3. The more I talk, the lower my ratings are. The more the attendees talk, the higher. As I gained confidence, I talked less because I believed in my abilities to facilitate learning without just lecturing and information dumping.
4. I’ve not had an issue with this, but it bears mentioning – the bottom line is I am selling something – several things, actually:
b. Invista Performance Solutions
c. My Client
d. The Message
And as such, I work to get behind all of these things because I cannot sell what I do not believe in.
5. Look beyond the scores at the bigger picture. When I receive reviews or evaluations, I look at the questions and answers to try and figure out what parts of the session were good, and what parts need improvement. If they are less than stellar, I will place the data in Excel and see what the ratings are without the facilitator evaluation. If the ratings are higher, I look at myself because I dragged them down. If they are equal or lower, I look at other factors, like Question 1, and how well I was able to get the attendees behind the message and their employer’s decision to have us present the message.
In the case of the most negative experience I have had, there were many factors which contributed to the low scores:
a) The meeting was scheduled in two different places and half of the attendees were in the wrong place. They arrived a half hour late to a two-hour session.
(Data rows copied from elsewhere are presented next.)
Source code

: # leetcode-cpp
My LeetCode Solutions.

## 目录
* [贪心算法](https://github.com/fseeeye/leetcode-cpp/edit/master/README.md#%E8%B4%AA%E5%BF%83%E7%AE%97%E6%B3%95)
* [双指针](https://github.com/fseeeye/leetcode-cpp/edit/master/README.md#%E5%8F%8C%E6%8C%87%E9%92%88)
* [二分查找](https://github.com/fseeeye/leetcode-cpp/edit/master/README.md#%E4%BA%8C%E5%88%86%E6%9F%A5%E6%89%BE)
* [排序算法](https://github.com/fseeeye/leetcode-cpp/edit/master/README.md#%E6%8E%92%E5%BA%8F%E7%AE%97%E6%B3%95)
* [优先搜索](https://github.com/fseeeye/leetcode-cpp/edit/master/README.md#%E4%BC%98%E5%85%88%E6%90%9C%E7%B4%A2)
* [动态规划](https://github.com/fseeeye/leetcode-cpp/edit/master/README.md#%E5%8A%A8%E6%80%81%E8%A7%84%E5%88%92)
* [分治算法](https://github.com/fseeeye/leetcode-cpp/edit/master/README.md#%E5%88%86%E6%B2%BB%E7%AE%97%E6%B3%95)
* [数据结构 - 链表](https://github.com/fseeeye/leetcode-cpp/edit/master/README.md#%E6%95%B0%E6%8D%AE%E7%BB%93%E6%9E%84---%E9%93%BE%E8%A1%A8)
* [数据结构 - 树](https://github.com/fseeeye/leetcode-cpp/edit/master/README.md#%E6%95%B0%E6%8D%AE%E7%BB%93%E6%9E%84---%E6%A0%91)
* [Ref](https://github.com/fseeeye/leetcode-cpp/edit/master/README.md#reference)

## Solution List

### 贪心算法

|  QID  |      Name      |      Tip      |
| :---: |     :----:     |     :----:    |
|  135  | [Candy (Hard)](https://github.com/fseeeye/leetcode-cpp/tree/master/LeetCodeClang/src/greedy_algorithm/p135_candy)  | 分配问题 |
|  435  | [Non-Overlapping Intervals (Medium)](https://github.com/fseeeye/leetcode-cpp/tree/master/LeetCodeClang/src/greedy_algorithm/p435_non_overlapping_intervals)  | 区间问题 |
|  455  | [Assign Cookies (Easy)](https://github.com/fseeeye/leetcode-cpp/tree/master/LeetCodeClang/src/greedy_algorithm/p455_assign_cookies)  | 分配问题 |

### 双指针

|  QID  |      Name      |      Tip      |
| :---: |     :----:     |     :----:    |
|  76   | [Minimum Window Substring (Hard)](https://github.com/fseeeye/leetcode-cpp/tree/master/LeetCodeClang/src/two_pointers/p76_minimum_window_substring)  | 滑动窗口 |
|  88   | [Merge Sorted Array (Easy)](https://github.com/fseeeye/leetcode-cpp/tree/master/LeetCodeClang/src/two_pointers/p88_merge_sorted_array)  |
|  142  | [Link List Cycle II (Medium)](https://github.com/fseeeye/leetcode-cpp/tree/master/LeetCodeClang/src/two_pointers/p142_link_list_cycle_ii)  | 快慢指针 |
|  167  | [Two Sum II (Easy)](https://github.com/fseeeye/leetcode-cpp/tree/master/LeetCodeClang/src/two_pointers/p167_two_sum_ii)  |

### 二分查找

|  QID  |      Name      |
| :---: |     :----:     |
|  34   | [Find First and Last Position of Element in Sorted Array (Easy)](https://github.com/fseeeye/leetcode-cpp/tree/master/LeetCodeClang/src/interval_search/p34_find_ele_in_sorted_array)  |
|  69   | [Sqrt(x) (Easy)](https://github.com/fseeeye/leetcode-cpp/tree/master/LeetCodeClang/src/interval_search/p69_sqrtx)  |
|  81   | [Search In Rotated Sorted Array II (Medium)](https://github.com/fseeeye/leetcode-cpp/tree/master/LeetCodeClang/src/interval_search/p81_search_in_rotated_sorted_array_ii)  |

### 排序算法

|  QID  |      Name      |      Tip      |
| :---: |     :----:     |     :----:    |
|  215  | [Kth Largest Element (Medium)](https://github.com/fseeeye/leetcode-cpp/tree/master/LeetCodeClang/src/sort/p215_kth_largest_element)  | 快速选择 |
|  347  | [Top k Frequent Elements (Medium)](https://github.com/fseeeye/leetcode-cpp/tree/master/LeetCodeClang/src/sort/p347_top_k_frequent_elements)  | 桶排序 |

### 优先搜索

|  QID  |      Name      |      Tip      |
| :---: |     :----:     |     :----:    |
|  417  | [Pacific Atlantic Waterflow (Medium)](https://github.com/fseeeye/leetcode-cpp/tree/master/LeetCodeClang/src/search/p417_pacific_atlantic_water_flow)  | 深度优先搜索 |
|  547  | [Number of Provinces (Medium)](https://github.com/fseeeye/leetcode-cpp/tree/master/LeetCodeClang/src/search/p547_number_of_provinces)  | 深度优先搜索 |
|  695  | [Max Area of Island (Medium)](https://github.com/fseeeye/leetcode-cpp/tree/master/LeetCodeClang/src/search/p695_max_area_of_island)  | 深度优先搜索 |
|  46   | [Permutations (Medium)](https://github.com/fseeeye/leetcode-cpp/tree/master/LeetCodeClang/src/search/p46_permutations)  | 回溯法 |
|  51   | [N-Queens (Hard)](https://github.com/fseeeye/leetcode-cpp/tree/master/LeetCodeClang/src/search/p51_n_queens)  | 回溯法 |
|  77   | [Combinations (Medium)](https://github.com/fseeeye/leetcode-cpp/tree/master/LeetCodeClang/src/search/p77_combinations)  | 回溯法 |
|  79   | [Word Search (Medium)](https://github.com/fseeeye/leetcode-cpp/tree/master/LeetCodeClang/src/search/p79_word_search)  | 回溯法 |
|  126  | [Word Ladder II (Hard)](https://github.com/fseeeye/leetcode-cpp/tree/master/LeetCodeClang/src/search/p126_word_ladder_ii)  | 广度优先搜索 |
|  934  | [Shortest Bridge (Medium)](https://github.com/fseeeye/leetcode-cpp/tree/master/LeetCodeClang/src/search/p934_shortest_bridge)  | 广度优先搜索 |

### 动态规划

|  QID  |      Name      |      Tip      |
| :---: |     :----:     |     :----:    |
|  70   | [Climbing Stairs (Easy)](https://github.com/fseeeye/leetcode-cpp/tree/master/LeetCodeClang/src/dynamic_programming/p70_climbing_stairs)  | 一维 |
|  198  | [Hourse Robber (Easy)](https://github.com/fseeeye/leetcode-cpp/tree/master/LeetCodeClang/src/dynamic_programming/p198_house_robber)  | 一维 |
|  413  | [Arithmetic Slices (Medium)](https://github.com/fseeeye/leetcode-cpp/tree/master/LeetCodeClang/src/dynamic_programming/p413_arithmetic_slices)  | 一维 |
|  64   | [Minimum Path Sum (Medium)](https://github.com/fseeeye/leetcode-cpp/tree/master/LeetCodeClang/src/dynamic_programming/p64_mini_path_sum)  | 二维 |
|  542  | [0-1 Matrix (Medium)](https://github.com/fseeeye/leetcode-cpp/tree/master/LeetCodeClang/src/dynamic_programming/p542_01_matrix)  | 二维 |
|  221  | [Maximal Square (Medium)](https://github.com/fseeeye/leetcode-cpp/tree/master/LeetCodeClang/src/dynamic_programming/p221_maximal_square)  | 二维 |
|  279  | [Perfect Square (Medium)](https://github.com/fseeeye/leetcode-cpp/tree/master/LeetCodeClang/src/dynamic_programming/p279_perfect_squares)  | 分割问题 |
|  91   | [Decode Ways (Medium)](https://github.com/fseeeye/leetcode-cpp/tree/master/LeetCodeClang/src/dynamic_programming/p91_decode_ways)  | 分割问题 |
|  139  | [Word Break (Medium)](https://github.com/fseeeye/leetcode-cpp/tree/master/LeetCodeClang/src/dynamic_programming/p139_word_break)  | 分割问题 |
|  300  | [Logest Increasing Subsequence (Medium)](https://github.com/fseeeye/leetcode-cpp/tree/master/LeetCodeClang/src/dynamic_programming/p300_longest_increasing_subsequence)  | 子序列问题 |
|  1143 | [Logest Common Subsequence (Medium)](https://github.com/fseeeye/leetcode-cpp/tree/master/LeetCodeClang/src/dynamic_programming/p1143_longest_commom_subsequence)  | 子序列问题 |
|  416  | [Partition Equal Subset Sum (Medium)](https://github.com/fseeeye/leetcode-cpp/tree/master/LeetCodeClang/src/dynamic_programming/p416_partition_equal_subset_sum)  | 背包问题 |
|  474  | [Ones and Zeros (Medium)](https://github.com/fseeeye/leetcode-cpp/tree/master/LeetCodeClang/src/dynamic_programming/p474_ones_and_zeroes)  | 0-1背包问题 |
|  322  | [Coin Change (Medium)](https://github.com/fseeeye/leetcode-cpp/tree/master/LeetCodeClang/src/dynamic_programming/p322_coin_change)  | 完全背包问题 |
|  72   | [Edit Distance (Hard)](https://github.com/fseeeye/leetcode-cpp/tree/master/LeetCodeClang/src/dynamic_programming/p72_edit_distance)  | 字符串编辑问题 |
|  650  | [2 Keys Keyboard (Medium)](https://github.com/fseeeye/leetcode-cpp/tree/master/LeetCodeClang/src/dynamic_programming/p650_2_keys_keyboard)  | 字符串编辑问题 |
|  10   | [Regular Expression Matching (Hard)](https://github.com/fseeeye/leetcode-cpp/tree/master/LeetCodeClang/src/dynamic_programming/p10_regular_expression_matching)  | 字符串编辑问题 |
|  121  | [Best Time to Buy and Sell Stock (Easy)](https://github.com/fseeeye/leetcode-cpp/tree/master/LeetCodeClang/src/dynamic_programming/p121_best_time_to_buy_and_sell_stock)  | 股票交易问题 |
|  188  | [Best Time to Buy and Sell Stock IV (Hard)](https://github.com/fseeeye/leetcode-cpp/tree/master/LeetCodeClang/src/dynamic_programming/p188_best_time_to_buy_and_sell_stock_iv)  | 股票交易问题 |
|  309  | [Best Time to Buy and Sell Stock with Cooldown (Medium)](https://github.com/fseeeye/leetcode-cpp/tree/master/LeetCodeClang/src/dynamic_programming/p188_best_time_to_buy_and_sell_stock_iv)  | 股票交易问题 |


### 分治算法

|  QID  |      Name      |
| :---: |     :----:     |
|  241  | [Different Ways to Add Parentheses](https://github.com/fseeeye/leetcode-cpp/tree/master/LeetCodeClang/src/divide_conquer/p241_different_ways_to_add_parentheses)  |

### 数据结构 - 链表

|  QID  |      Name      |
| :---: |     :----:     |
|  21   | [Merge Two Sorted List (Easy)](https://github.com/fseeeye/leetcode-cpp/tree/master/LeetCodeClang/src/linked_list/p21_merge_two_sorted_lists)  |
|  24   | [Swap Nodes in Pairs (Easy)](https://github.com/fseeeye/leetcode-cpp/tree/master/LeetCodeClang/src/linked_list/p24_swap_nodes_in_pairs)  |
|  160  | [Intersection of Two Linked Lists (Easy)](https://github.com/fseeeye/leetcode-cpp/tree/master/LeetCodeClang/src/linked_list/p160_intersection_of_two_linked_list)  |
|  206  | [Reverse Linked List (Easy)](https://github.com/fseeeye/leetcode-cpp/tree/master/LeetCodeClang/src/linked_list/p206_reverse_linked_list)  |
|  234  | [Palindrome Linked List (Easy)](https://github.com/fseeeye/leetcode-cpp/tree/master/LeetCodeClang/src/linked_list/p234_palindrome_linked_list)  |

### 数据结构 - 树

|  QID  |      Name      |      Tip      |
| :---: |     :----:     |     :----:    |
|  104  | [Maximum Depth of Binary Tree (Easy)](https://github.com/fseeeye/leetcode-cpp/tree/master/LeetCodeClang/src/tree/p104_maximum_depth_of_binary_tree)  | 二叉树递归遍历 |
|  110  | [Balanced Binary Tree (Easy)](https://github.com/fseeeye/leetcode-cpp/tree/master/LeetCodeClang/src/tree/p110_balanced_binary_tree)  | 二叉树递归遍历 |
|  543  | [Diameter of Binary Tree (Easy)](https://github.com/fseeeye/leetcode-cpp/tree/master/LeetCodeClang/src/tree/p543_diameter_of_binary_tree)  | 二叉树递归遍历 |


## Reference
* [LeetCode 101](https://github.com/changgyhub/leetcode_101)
b) The client had expectations that were not communicated to IPS and therefore not to me. The material I came up with on a moment’s notice was not optimal and was cited as biased in a comment.
c) The attendees had no real idea why they were there, other than ‘because we have to be’. Some found out about it that morning and had to work late to attend.
d) The session was 4–6 PM on a Friday; it was sunny and 70 degrees at the start of May.
e) The scores were lower with the facilitator rating removed. Apparently they were OK with me, but not with the overall presentation. I still call that a failure.
Perhaps there is no such thing as ‘beginner’s luck’. Perhaps this, like many things, can be related to sawing logs. The first few cuts with the saw are slow, deliberate, measured and focused. Once a groove is made, emphasis shifts to getting the job done – the focus and attention to detail are forgotten.
I have taken this failure, analyzed it, put it in perspective, and developed a goal and a plan to give each client the same experience regardless of my experience. We don’t need to fear failure.
Without failure, there can be no definition of success.